Under the Equality Act 2010, an individual is an employee and as such has protection against discrimination if they are engaged under "a contract personally to do work". In Town and Country Glasgow Ltd v Munro the EAT (Scotland) found that a freelancer was not engaged under such a contract because she had a genuine right to send a substitute to work on her behalf.
The claimant was engaged as a self-employed freelance receptionist. Although she was in a position of subordination in that the respondent directed her work, she did not receive holiday or sick pay, was responsible for her own tax affairs and could choose when she worked. In principle she could leave work at any point without providing a reason for doing so and if she did not want to work she could send a substitute from a pool of other freelancers. Theoretically she could also have sent someone not from that pool to work on her behalf, as long as they were competent. However, the employment tribunal found that the individual was nonetheless under a contract personally to do work because she was integrated into the organisation, she was very highly regarded by the respondent and in practice would never leave it "in the lurch" by leaving work when she wished.
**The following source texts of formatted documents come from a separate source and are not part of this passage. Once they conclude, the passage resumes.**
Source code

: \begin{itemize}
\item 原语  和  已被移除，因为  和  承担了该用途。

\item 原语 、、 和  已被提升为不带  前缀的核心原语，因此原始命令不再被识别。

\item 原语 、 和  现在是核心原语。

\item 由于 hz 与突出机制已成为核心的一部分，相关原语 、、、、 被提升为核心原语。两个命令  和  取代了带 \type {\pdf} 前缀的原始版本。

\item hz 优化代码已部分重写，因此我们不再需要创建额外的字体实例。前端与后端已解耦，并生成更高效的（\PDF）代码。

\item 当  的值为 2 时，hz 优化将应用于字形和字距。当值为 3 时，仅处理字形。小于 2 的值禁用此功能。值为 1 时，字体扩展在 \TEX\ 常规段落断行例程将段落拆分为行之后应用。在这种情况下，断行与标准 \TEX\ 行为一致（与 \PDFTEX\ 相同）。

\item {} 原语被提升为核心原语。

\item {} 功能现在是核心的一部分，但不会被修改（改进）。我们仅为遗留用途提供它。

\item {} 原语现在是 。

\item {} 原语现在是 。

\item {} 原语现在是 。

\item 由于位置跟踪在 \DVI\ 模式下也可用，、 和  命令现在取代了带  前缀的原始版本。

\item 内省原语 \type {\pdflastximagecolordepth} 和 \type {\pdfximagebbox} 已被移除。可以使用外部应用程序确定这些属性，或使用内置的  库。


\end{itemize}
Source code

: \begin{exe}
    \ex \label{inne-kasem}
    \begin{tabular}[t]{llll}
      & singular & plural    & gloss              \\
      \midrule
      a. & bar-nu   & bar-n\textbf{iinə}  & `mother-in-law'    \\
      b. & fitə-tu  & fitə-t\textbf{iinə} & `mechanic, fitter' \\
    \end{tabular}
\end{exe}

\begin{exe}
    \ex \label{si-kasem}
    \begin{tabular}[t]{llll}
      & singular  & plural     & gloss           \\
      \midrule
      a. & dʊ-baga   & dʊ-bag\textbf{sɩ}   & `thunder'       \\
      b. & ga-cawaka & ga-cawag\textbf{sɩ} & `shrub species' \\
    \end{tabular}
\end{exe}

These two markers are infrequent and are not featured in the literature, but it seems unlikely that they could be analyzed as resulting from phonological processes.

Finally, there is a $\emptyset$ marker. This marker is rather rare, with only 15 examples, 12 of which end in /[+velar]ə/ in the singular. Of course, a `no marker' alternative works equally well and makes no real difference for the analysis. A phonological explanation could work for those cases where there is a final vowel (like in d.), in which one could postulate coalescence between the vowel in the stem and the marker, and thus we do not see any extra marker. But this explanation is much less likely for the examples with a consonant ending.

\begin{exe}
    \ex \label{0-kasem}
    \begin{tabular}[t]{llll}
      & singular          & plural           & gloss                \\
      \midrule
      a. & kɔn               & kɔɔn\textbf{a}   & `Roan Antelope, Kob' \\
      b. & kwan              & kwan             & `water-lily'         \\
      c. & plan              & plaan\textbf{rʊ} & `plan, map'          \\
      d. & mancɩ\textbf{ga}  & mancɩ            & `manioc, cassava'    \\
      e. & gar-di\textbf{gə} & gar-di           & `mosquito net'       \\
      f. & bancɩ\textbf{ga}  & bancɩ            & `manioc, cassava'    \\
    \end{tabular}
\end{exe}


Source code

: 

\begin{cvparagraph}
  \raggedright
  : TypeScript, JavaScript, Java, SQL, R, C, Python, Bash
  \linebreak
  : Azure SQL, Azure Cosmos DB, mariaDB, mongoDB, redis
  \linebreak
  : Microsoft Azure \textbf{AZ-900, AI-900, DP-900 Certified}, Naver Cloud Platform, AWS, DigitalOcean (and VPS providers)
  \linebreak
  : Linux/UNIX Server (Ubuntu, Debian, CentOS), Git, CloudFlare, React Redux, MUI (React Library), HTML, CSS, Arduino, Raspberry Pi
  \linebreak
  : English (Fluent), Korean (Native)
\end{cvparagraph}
The EAT sitting in Scotland overturned the decision. The tribunal had not given sufficient weight to the right of substitution and the fact that in practice the respondent and claimant had co-operated over working hours did not mean that this was what was required by the contract. In fact, the claimant had walked out of the office when she realised that her services would not be required over the Christmas period because of seasonal variations in work. Although this was a breach of behavioural norms, it was not a breach of contract and she was entitled to leave. As her role could be performed by a substitute and she was at liberty to decide whether to work or not, this was not a contract personally to do work and she was not an employee for the purposes of bringing a discrimination claim.